[Start of Attachment]

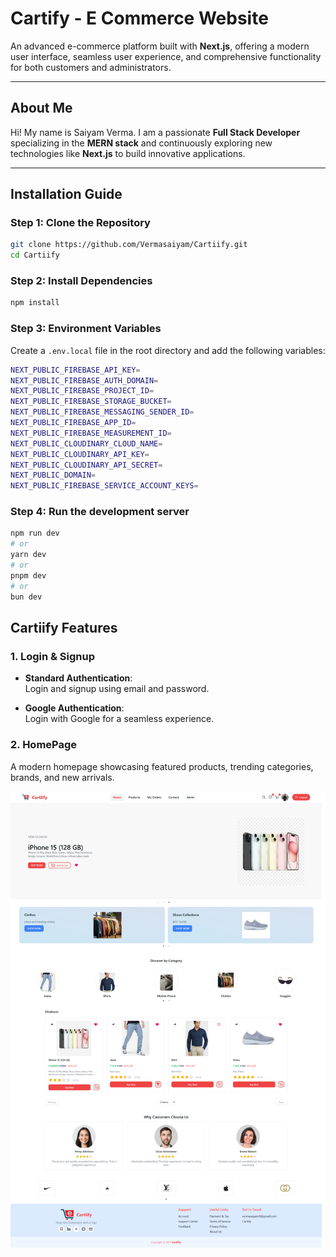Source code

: # Cartify - E Commerce Website 

An advanced e-commerce platform built with **Next.js**, offering a modern user interface, seamless user experience, and comprehensive functionality for both customers and administrators.

---

## About Me

Hi! My name is Saiyam Verma. I am a passionate **Full Stack Developer** specializing in the **MERN stack** and continuously exploring new technologies like **Next.js** to build innovative applications.

---

## Installation Guide

### Step 1: Clone the Repository

```bash
git clone https://github.com/Vermasaiyam/Cartiify.git
cd Cartiify
```

### Step 2: Install Dependencies

```bash
npm install
```

### Step 3: Environment Variables

Create a `.env.local` file in the root directory and add the following variables:
```bash
NEXT_PUBLIC_FIREBASE_API_KEY=
NEXT_PUBLIC_FIREBASE_AUTH_DOMAIN=
NEXT_PUBLIC_FIREBASE_PROJECT_ID=
NEXT_PUBLIC_FIREBASE_STORAGE_BUCKET=
NEXT_PUBLIC_FIREBASE_MESSAGING_SENDER_ID=
NEXT_PUBLIC_FIREBASE_APP_ID=
NEXT_PUBLIC_FIREBASE_MEASUREMENT_ID=
NEXT_PUBLIC_CLOUDINARY_CLOUD_NAME=
NEXT_PUBLIC_CLOUDINARY_API_KEY=
NEXT_PUBLIC_CLOUDINARY_API_SECRET=
NEXT_PUBLIC_DOMAIN=
NEXT_PUBLIC_FIREBASE_SERVICE_ACCOUNT_KEYS=
```

### Step 4: Run the development server

```bash
npm run dev
# or
yarn dev
# or
pnpm dev
# or
bun dev
```

## Cartiify Features

### 1. Login & Signup

- **Standard Authentication**:  
  Login and signup using email and password.

- **Google Authentication**:  
  Login with Google for a seamless experience.
  
### 2. HomePage

A modern homepage showcasing featured products, trending categories, brands, and new arrivals.

![Cartiify](./public/Readme/homepage.png)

[End of Attachment]

### ACTIVITY:
Gather up the lines containing the word "Google" from these records and copy them.

### RESPONSE BOX:
- **Google Authentication**:  
  Login with Google for a seamless experience.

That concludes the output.